Published June 22, 1945

9 min read

Editor’s note: This story from 1945 contains dated language and ideas that are no longer used today. In the interest of keeping a historical record, it appears here as it was originally published.

The following observations of the break-up of Germany are taken from a letter written to Princeton friends by Lt. Col. Fairman, University director of athletics on leave, who is a member of Gen. Devers’ staff.

You have long since had the general picture, and, no doubt, lots of color stories in the newspapers. I can add a few items in a sort of kaleidoscopic account of some of the things I have seen close up, or out of the corner of my eye, when passing by in a jeep or overhead in an L-5.

Item 1 — Prisoners of war: We took so many that about all the forward elements could do was to disarm them and send them down the road to the PW cages, which because of the speed of the advances were nearly always many miles back down towards the original allied positions before the jump-off. The advancing infantry could not afford to deplete their strength by placing guards on them.

It hurts the Krauts’ pride to be handled in this off-hand fashion. Specific example: Nine Kraut officers — captains to colonels — dressed in their very best uniforms which were quite snappy and well pressed, with highly polished black boots, walking in three columns of three each. Mad as hell! Some GI’s had disarmed them without ceremony. They didn’t like that in the first place because they have been brought up in their military tradition to believe in the dignity with which they, as superior men and officers, are bound to effect their own surrender, and the military courtesies to which they are entitled. (Countless incidents of German officers refusing to surrender to American officers grades senior to them, because they cannot believe the dirty, GI clad individual is really the colonel commanding the regiment. They have rather been led to believe that their surrender is so important that the importance of it is known to all and that the American officer who is to accept surrender will shave and dress in his very best blouse for the occasion.)

Our nine officers were particularly chagrined not to get a ride to their PW destination. They were merely told to start walking, pointing. I passed these nine officers in a jeep with the exec. Of the battalion which had the job of clearing and mopping up that particular area. (There were no Krauts in the area willing to take a shot at anybody, just little bunches who would appear out of a house or out of a woods when they saw some Americans who looked willing and able to take them in without doing too much shooting at them.) I looked back at the faces of these nine, having had the story from the major, and I must say their faces were very cross Kraut faces, to say the least. We all enjoy that sort of thing, and I, for one, am not ashamed to admit it.

Then there was a group of three green-clad individuals — two non-coms, nondescript, right out of a slit-trench, muddy, grimy. Between them walked a strapping blonde German girl. She was no child, possibly thirty. She had a broad plain face, shoulders built on blocking back specifications, and she was possessed of that yellow hair of which Hitler, in his profession of love for the Nordic ideal, was so fond. She was dressed in the regulation uniform of the Wehrmacht.

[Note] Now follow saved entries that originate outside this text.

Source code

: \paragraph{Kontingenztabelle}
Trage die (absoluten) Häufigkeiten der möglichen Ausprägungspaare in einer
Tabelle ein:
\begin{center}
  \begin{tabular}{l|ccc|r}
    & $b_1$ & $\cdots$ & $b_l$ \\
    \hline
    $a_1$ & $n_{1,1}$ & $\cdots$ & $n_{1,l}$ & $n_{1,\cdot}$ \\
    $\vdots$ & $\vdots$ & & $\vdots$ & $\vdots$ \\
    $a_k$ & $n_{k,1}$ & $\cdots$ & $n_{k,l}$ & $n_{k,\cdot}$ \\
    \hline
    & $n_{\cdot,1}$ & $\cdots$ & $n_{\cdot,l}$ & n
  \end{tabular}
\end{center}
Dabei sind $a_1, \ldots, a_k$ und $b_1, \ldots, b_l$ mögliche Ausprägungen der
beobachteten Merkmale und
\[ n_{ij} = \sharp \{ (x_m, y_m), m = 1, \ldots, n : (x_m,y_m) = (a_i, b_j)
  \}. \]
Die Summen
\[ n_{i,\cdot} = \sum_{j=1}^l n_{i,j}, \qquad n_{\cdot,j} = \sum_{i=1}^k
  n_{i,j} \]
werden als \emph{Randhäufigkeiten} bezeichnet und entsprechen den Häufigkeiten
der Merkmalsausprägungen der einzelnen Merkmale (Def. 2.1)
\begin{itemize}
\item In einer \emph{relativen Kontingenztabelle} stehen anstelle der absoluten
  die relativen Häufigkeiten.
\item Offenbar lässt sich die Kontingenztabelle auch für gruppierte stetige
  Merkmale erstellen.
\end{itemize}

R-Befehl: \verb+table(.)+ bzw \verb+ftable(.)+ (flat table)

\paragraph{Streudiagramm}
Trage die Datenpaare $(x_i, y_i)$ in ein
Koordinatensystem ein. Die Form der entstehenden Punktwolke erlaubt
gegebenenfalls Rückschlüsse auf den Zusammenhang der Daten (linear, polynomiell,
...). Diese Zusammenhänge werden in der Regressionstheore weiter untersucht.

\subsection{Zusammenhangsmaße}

Unlike the two soldiers who were cowed and licked, this girl was a fire-eater. She had animal strength and walked with head up and with considerable animation and display of energy. As we passed, the soldiers did not look up but the girl really made an effort and sent a look of contempt — it was almost a snarl — in our direction. I could understand when our driver who is a corporal with an oak leaf cluster on his Purple Heart and is now limited service announced that he would like to hit that babe in the face with a baseball bat!

Item 2 — A two-man Siegfried pillbox, recently abandoned, with all the usual debris cluttering the place and its environs. Surprising it was to note the twenty-two cases of King-size Vichy soda water bottles full of the aqua pura with CO2. Another pillbox had seen its occupants fare considerably better on eight bottles of Pol Roger champagne.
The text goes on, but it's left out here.